Vamana, a dwarf and one of the ten avatars of Vishnu, appeared here to quell the pride of asura king Bali. Trivikrama is believed to have appeared to king Mahabali and the Alvars. Four daily rituals and many festivals are held at the temple, of which the Brahmotsavam festival, celebrated during the Tamil month of Vaikasi (May–June), is the most prominent. The temple is maintained and administered by the Hindu Religious and Endowment Board of the Government of Tamil Nadu. The temple follows Tenkalai mode of worship.

Legend

The temple finds mention in Brahmanda Purana as Patalika Vanam and Uttama Kshetram. As per Hindu legend, Brahma boasted about his long life. A sage called Romas wanted to suppress Brahma's thought and he did severe penance at this place. Vishnu was pleased by his devotion, and Vishnu appeared before him. On further request from the sage, Vishnu appeared again as Trivikrama. He gave a boon to the sage that he would get a life longer than that of Brahma and blessed that with each falling hair of the sage, Brahma would lose one year.

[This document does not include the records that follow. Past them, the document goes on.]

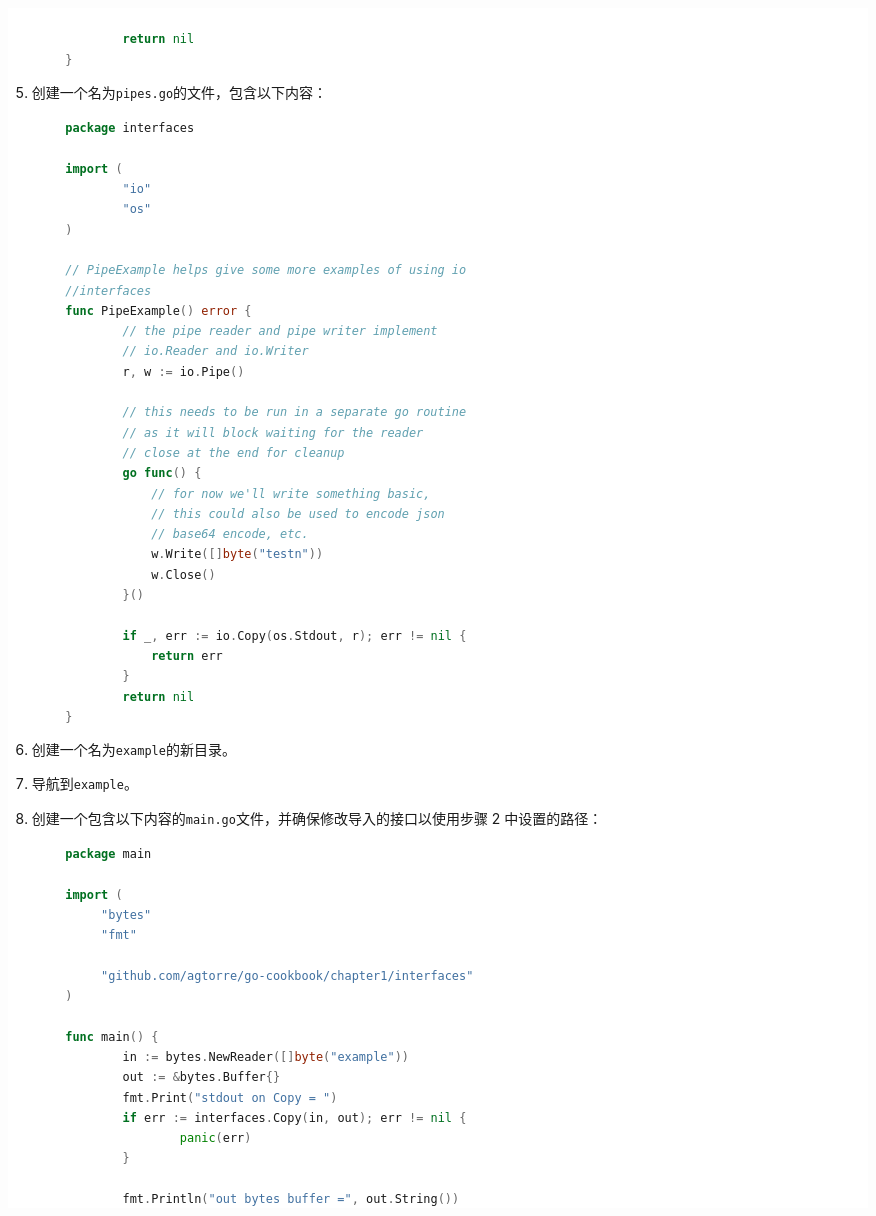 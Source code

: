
 ```go

                return nil
        }

```

5.  创建一个名为`pipes.go`的文件，包含以下内容：

```go
        package interfaces

        import (
                "io"
                "os"
        )

        // PipeExample helps give some more examples of using io  
        //interfaces
        func PipeExample() error {
                // the pipe reader and pipe writer implement
                // io.Reader and io.Writer
                r, w := io.Pipe()

                // this needs to be run in a separate go routine
                // as it will block waiting for the reader
                // close at the end for cleanup
                go func() {
                    // for now we'll write something basic,
                    // this could also be used to encode json
                    // base64 encode, etc.
                    w.Write([]byte("testn"))
                    w.Close()
                }()

                if _, err := io.Copy(os.Stdout, r); err != nil {
                    return err
                }
                return nil
        }

```

6.  创建一个名为`example`的新目录。
7.  导航到`example`。

8.  创建一个包含以下内容的`main.go`文件，并确保修改导入的接口以使用步骤 2 中设置的路径：

```go
        package main

        import (
             "bytes"
             "fmt"

             "github.com/agtorre/go-cookbook/chapter1/interfaces"
        )

        func main() {
                in := bytes.NewReader([]byte("example"))
                out := &bytes.Buffer{}
                fmt.Print("stdout on Copy = ")
                if err := interfaces.Copy(in, out); err != nil {
                        panic(err)
                }

                fmt.Println("out bytes buffer =", out.String())
```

The Bhagavata Purana describes that Vishnu descended as the Vamana avatar to restore the authority of Indra over the heavens, as it had been taken by Mahabali, a benevolent asura King. Bali was the grandson of Prahlada. King Mahabali was generous, and engaged in severe austerities and penance and won the praise of the world. With the praise from his courtiers and others, he regarded himself as the all powerful in the world. Vamana, in the guise of a short Brahmin carrying a wooden umbrella, went to the king to request three paces of land. Mahabali consented, against the warning of his guru, Sukracharya. Vamana then revealed his identity and enlarged to gigantic proportions to stride over the three worlds. He stepped from heaven to earth with the first step, from earth to the netherworld with the second. King Mahabali, unable to fulfill his promise, offered his head for the third. Vamana then placed His Foot and gave the king immortality for his humility. In worshiping Mahabali and his ancestor Prahláda, he conceded sovereignty of Pátála, the netherworld. Some texts also report that Vamana did not step into the netherworld, and instead gave its rule to Bali. In giant form, Vamana is known as Trivikrama. The legend is associated with Thrikkakara Temple in Kerala, but also with this temple, Ulagalantha Perumal Temple, Tirukoyilur and Ulagalantha Perumal Temple, Kanchipuram.

Architecture

The temple is located in the holy town of Sirkazhi in Mayiladuthurai district. Thirumangai Alvar was initiated by Saiva Kuravar Sambandar to praise the Almighty through Pasurams.  The God in the temple is praised as Mann alantha Tadalan meaning the one who measured the land.  The name Tadalan is in honour of Tiruvikrama (Vamana) form and the mulavar (prime deity) fixed in the central shrine is in this form. The presiding deity, Tiruvikrama, appeared for sage Ashtakoma.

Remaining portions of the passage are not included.